Théories anciennes et modernes sur le sacrifice et la mise à mort rituelle dans les religions grecque, romaine et le judaïsme ainsi que dans l’histoire des religions
Comment justifie-t-on un sacrifice? De l’Antiquité à nos jours, l’acte de tuer religieusement et de manger la viande sacrificielle est perçu de multiples manières. C’est dans une perspective comparatiste que l’équipe dirigée par Francesca Prescendi, constituée d’Agnes Nagy, de Marc Kolakowski et d’Aurore Schwab, s’apprête à étudier la question dans le cadre d’un projet de recherche financé par le Fonds national suisse. Pour ce faire, l’équipe abordera ces thématiques:
- Autorité et légitimation de la mise à mort : comment les textes anciens réfléchissent-ils autour du droit que s’arroge l’homme de tuer d’autres êtres vivants (animaux et humains)? Indiquent-ils une culpabilité qu’il faut expier ? Est-ce l’autorité divine qui légitime la mise à mort?

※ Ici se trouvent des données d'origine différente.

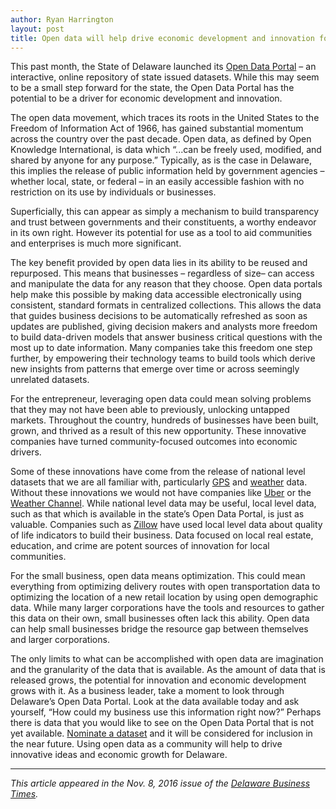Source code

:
 ```yaml
---
author: Ryan Harrington
layout: post
title: Open data will help drive economic development and innovation for Delaware
---
```


This past month, the State of Delaware launched its [Open Data Portal](http://data.delaware.gov) – an interactive, online repository of state issued datasets.  While this may seem to be a small step forward for the state, the Open Data Portal has the potential to be a driver for economic development and innovation.

The open data movement, which traces its roots in the United States to the Freedom of Information Act of 1966, has gained substantial momentum across the country over the past decade.  Open data, as defined by Open Knowledge International, is data which “...can be freely used, modified, and shared by anyone for any purpose.” Typically, as is the case in Delaware, this implies the release of public information held by government agencies – whether local, state, or federal – in an easily accessible fashion with no restriction on its use by individuals or businesses.
 
Superficially, this can appear as simply a mechanism to build transparency and trust between governments and their constituents, a worthy endeavor in its own right.  However its potential for use as a tool to aid communities and enterprises is much more significant.
 
The key benefit provided by open data lies in its ability to be reused and repurposed.  This means that businesses – regardless of size– can access and manipulate the data for any reason that they choose.  Open data portals help make this possible by making data accessible electronically using consistent, standard formats in centralized collections.  This allows the data that guides business decisions to be automatically refreshed as soon as updates are published, giving decision makers and analysts more freedom to build data-driven models that answer business critical questions with the most up to date information. Many companies take this freedom one step further, by empowering their technology teams to build tools which derive new insights from patterns that emerge over time or across seemingly unrelated datasets.
 
For the entrepreneur, leveraging open data could mean solving problems that they may not have been able to previously, unlocking untapped markets.  Throughout the country, hundreds of businesses have been built, grown, and thrived as a result of this new opportunity.  These innovative companies have turned community-focused outcomes into economic drivers.
 
Some of these innovations have come from the release of national level datasets that we are all familiar with, particularly [GPS](http://www.gps.gov/) and [weather](https://www.ncdc.noaa.gov/cdo-web/webservices/v2) data.  Without these innovations we would not have companies like [Uber](https://www.uber.com) or the [Weather Channel](http://www.weather.com).  While national level data may be useful, local level data, such as that which is available in the state’s Open Data Portal, is just as valuable.  Companies such as [Zillow](http://www.zillow.com) have used local level data about quality of life indicators to build their business.  Data focused on local real estate, education, and crime are potent sources of innovation for local communities.
 
For the small business, open data means optimization. This could mean everything from optimizing delivery routes with open transportation data to optimizing the location of a new retail location by using open demographic data.  While many larger corporations have the tools and resources to gather this data on their own, small businesses often lack this ability.  Open data can help small businesses bridge the resource gap between themselves and larger corporations.
 
The only limits to what can be accomplished with open data are imagination and the granularity of the data that is available.  As the amount of data that is released grows, the potential for innovation and economic development grows with it.  As a business leader, take a moment to look through Delaware’s Open Data Portal.  Look at the data available today and ask yourself, “How could my business use this information right now?”  Perhaps there is data that you would like to see on the Open Data Portal that is not yet available.  [Nominate a dataset](http://data.delaware.gov/nominate) and it will be considered for inclusion in the near future. Using open data as a community will help to drive innovative ideas and economic growth for Delaware.

---
_This article appeared in the Nov. 8, 2016 issue of the [Delaware Business Times](http://www.delawarebusinesstimes.com)._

- Le concept de victime : quelle est la définition de la victime dans les textes anciens ? Quels sont les éléments qui permettent de la définir en tant que telle?
- Alimentation et identité : Comment l’alimentation carnée dérivant du sacrifice est-elle un élément de construction identitaire pour les collectivités humaines ? Quelle place les interdits alimentaires ont dans l’identité religieuse? Les aliments qu’on offre à un dieu permettent-ils de comprendre davantage la nature spécifique de celui-ci?
- Histoire des études sur le sacrifice : Quel est le discours sur le sacrifice ancien qui se développe dans notre tradition historiographique et comment se forme-t-il ? L’équipe s’interrogera sur les théories interprétatives du sacrifice formulées par les savants de manière à reconstruire une page de l’histoire des religions. La recherche prévoit une analyse de ces théories, de la Renaissance à nos jours.
Réfléchir sur les idées de mise à mort religieuse dans l’Antiquité permettra de poser des questions qui intéressent encore la société d’aujourd’hui : a-t-on le droit de tuer un être vivant ? Qui a l’autorité pour le faire et dans quel contexte (peine de mort, guerre, révolution, terrorisme…) ? Qui peut être considéré comme victime? Mais aussi : Que signifie être végétarien? Quel est le rapport entre la diète et l’identité culturelle ?
Ce projet permettra de tracer pour la première fois une histoire des interprétations du sacrifice en les étudiant conjointement avec des dossiers anciens grâce aux compétences spécialisées des membres de l’équipe. Des journées d’études, des colloques et des publications rendront accessibles les résultats scientifiques acquis.